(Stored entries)
-----
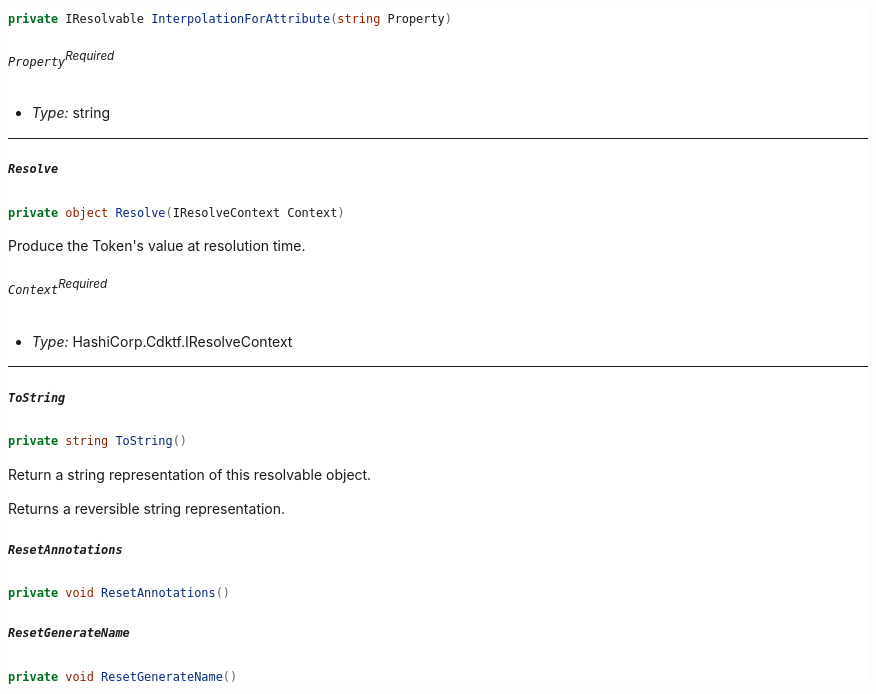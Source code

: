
 ```csharp
private IResolvable InterpolationForAttribute(string Property)
```

###### `Property`<sup>Required</sup> <a name="Property" id="@cdktf/provider-kubernetes.endpoints.EndpointsMetadataOutputReference.interpolationForAttribute.parameter.property"></a>

- *Type:* string

---

##### `Resolve` <a name="Resolve" id="@cdktf/provider-kubernetes.endpoints.EndpointsMetadataOutputReference.resolve"></a>

```csharp
private object Resolve(IResolveContext Context)
```

Produce the Token's value at resolution time.

###### `Context`<sup>Required</sup> <a name="Context" id="@cdktf/provider-kubernetes.endpoints.EndpointsMetadataOutputReference.resolve.parameter._context"></a>

- *Type:* HashiCorp.Cdktf.IResolveContext

---

##### `ToString` <a name="ToString" id="@cdktf/provider-kubernetes.endpoints.EndpointsMetadataOutputReference.toString"></a>

```csharp
private string ToString()
```

Return a string representation of this resolvable object.

Returns a reversible string representation.

##### `ResetAnnotations` <a name="ResetAnnotations" id="@cdktf/provider-kubernetes.endpoints.EndpointsMetadataOutputReference.resetAnnotations"></a>

```csharp
private void ResetAnnotations()
```

##### `ResetGenerateName` <a name="ResetGenerateName" id="@cdktf/provider-kubernetes.endpoints.EndpointsMetadataOutputReference.resetGenerateName"></a>

```csharp
private void ResetGenerateName()
```
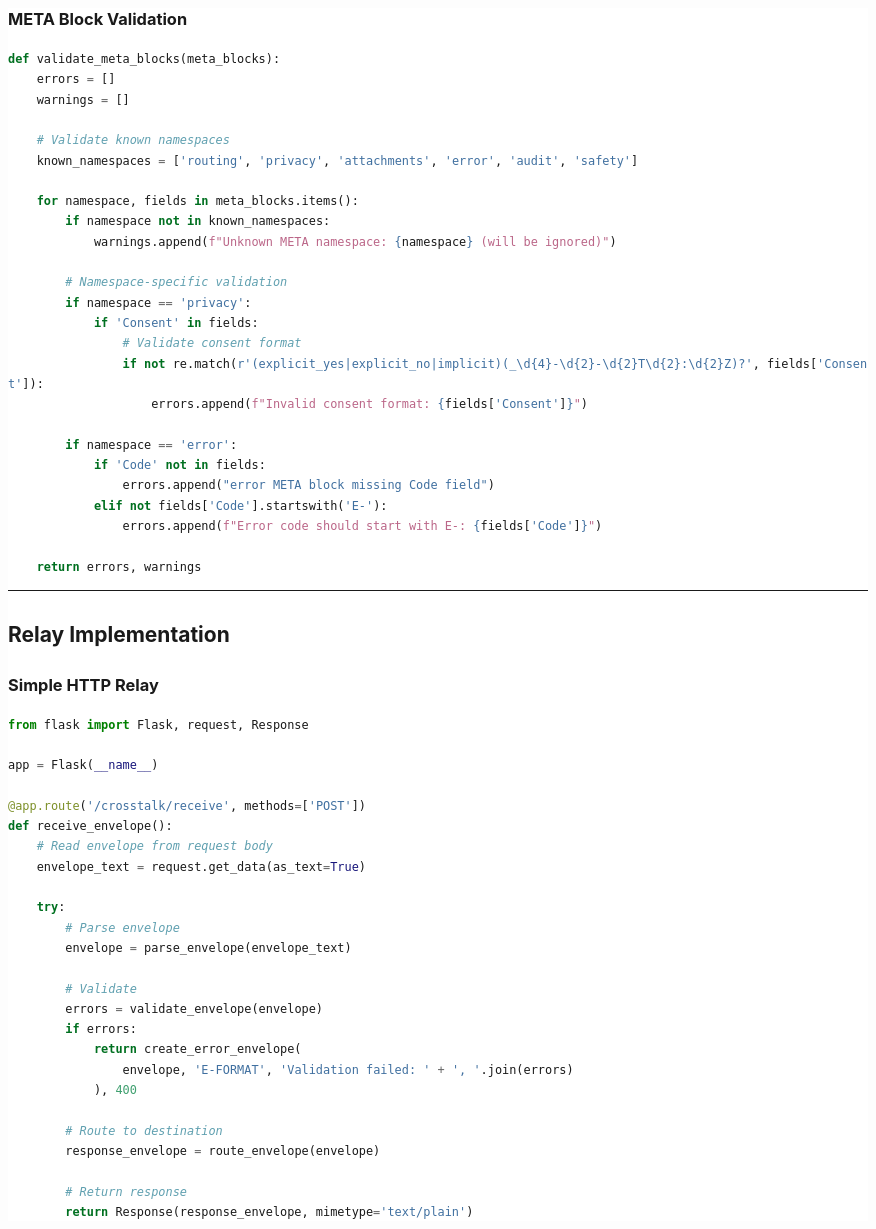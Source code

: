 ### META Block Validation

```python
def validate_meta_blocks(meta_blocks):
    errors = []
    warnings = []

    # Validate known namespaces
    known_namespaces = ['routing', 'privacy', 'attachments', 'error', 'audit', 'safety']

    for namespace, fields in meta_blocks.items():
        if namespace not in known_namespaces:
            warnings.append(f"Unknown META namespace: {namespace} (will be ignored)")

        # Namespace-specific validation
        if namespace == 'privacy':
            if 'Consent' in fields:
                # Validate consent format
                if not re.match(r'(explicit_yes|explicit_no|implicit)(_\d{4}-\d{2}-\d{2}T\d{2}:\d{2}Z)?', fields['Consent']):
                    errors.append(f"Invalid consent format: {fields['Consent']}")

        if namespace == 'error':
            if 'Code' not in fields:
                errors.append("error META block missing Code field")
            elif not fields['Code'].startswith('E-'):
                errors.append(f"Error code should start with E-: {fields['Code']}")

    return errors, warnings
```

---

## Relay Implementation

### Simple HTTP Relay

```python
from flask import Flask, request, Response

app = Flask(__name__)

@app.route('/crosstalk/receive', methods=['POST'])
def receive_envelope():
    # Read envelope from request body
    envelope_text = request.get_data(as_text=True)

    try:
        # Parse envelope
        envelope = parse_envelope(envelope_text)

        # Validate
        errors = validate_envelope(envelope)
        if errors:
            return create_error_envelope(
                envelope, 'E-FORMAT', 'Validation failed: ' + ', '.join(errors)
            ), 400

        # Route to destination
        response_envelope = route_envelope(envelope)

        # Return response
        return Response(response_envelope, mimetype='text/plain')

```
-----
*Work to be completed:*
Report the number of lines in the records above that contain "representation", with no other text.

*Answer to this task:*
2